This is a gull. This is not an albatross. |
This week, I hear folks are heading out to the desert for yet another installment of legitimated freaking, fucking and philandering. I hope the recession has not diminished the supply of furry boots and bikini tops. I question how the festival itself has remained recession-proof, although people buy iPads too, so I guess there are still plenty of coke-infused greenbacks lining mattresses in preparation for the burn.
I went to Burning Man once. I tossed a molotov cocktail into the desert pitch and jumped on a lot of trampolines. I hear that people bring their children now. Usually, I don't like kids I don't know. They're supposed to live a separate life from me. We don't really have to share the world until they get a little older and become better qualified than I am to do anything I might like to try. Until then, they should keep to themselves, programming in C++ or whatever kids do for fun these days.
That's the albatross. He doesn't want to be photographed. |
An ugly kid marched toward me dragging a tree trunk in a jagged, unpredictable line. My first thought was, "he's ugly; I don't like ugly kids." Hearing my thought, I chastised myself and demanded that I justify the brash opinion. "Why is the kid ugly?
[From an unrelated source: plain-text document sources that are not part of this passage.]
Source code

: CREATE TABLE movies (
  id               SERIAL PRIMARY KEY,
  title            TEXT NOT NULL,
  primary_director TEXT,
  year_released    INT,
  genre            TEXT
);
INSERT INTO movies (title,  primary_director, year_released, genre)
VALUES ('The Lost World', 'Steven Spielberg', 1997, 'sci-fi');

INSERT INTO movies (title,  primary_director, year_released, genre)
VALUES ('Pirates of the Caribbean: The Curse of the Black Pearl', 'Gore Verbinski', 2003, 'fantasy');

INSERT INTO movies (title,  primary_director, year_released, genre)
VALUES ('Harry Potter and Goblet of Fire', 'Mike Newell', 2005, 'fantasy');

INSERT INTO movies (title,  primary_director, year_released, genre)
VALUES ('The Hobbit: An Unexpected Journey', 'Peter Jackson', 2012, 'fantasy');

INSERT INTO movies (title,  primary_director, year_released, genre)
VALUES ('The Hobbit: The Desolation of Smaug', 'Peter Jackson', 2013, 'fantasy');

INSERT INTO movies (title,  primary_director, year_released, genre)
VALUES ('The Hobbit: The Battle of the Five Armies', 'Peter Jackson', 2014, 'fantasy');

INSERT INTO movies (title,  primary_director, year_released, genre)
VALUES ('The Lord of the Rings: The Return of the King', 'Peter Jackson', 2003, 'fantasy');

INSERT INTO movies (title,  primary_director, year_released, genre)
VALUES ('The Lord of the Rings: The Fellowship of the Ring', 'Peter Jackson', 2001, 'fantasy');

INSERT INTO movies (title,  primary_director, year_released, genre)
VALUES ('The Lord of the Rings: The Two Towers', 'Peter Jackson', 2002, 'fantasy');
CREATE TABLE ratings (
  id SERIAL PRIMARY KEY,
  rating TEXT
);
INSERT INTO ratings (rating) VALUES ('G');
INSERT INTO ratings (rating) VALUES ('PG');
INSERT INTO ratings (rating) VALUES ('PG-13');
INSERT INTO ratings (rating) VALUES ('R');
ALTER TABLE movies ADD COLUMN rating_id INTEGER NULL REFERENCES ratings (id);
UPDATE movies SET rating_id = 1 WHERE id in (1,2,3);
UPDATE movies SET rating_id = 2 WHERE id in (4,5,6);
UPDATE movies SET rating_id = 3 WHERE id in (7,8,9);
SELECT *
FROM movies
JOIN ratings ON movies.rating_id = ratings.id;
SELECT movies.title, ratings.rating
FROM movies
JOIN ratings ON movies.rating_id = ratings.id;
He's just a kid moving a dead tree." The kid started yelling for his father who was camped out on the seawall, probably unwilling to associate himself with such an ugly child. The kid yelled into the wind and I felt sand scouring my cheeks. His dad didn't move so the kid repeated his shrill yell, adding, "lookit, lookit, look, dad, look!"
I let myself off the hook, deciding that it was a visceral reaction and I should be grateful that I don't have kids. I would hate to ignore my own ugly child as he struggled to move the detritus of ancient rainforests directly into the path of solitary walkers who want nothing more than to pet a nice dog and avoid the hazards presented by ugly kids.